Compared with the traditional AJCC stage, all the C-index of our model were more than 0.72, indicating a better discrimination and the ability to provide individualized prediction for patients. For example, two patients with stage II PC after surgery, one was a male with low differentiated ductal adenocarcinoma, and the other was a female with high differentiated non-ductal adenocarcinoma. According the Table S1, the 1-year OS of the two patients could be calculated to be about 56% and 88%, respectively. However, according to the AJCC stage, both of them were patients with stage II PC, and it was difficult to compare the differences in prognosis between them.
Our research had some advantages. First of all, our study was based on the SEER database, which covered 28% of the population of the United States, so the nomograms were more applicable. Secondly, compared with the previous nomograms used to evaluate the prognosis of PC patients, our models were more targeted to evaluate the prognosis of PC patients younger than 50 years old. Finally, the calibration curves of our training set and validation set showed good consistency, indicating that our nomograms had good calibration power.

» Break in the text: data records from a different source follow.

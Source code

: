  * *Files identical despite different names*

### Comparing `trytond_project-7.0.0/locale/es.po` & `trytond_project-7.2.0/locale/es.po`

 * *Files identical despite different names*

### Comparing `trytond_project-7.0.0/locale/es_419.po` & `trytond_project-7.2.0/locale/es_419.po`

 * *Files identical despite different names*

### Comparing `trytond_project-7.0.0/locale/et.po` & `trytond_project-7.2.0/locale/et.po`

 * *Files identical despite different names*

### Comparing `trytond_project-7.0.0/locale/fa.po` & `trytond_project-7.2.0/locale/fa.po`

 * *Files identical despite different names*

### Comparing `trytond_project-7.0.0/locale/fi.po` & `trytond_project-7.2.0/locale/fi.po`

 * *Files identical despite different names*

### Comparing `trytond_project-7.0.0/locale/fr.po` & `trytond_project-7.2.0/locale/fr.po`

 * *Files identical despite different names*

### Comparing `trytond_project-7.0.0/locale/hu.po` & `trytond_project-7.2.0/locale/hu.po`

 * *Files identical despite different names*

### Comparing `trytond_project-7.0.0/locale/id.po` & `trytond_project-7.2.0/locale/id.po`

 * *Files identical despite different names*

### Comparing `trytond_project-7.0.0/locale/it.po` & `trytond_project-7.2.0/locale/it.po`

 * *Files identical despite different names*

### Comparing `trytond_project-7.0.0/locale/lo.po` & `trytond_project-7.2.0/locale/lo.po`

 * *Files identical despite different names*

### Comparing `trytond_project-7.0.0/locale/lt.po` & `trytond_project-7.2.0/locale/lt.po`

Even so, some limitations still existed in our study. First, at present, surgery was still the main treatment for patients with PC, but studies have found that radiotherapy and chemotherapy can also effectively improve the prognosis of postoperative patients with PC (Springfeld et al., 2019; Stessin, Meyer & Sherr, 2008). Detailed radiotherapy or chemotherapy regimens were not available from the SEER database. In addition, other known risk factors for prognosis, such as family history (Schulte et al., 2016), tobacco or alcohol Korc et al. (2017) were also hard to obtain from the SEER database. Moreover, in this study, patients were randomly divided into two groups, 70% of them were used to construct and other 30% were used to validate the nomograms. Although both the C index and the calibration curve performed well, external validation was still needed in other populations to evaluate the accuracy of our models.
Conclusion
We developed and validated nomograms that could effectively predict the prognosis of PC patients younger than 50 years old. These nomograms could help clinicians more accurately and conveniently predict the 1-, 3-and 5-year OS and CSS of individual patients.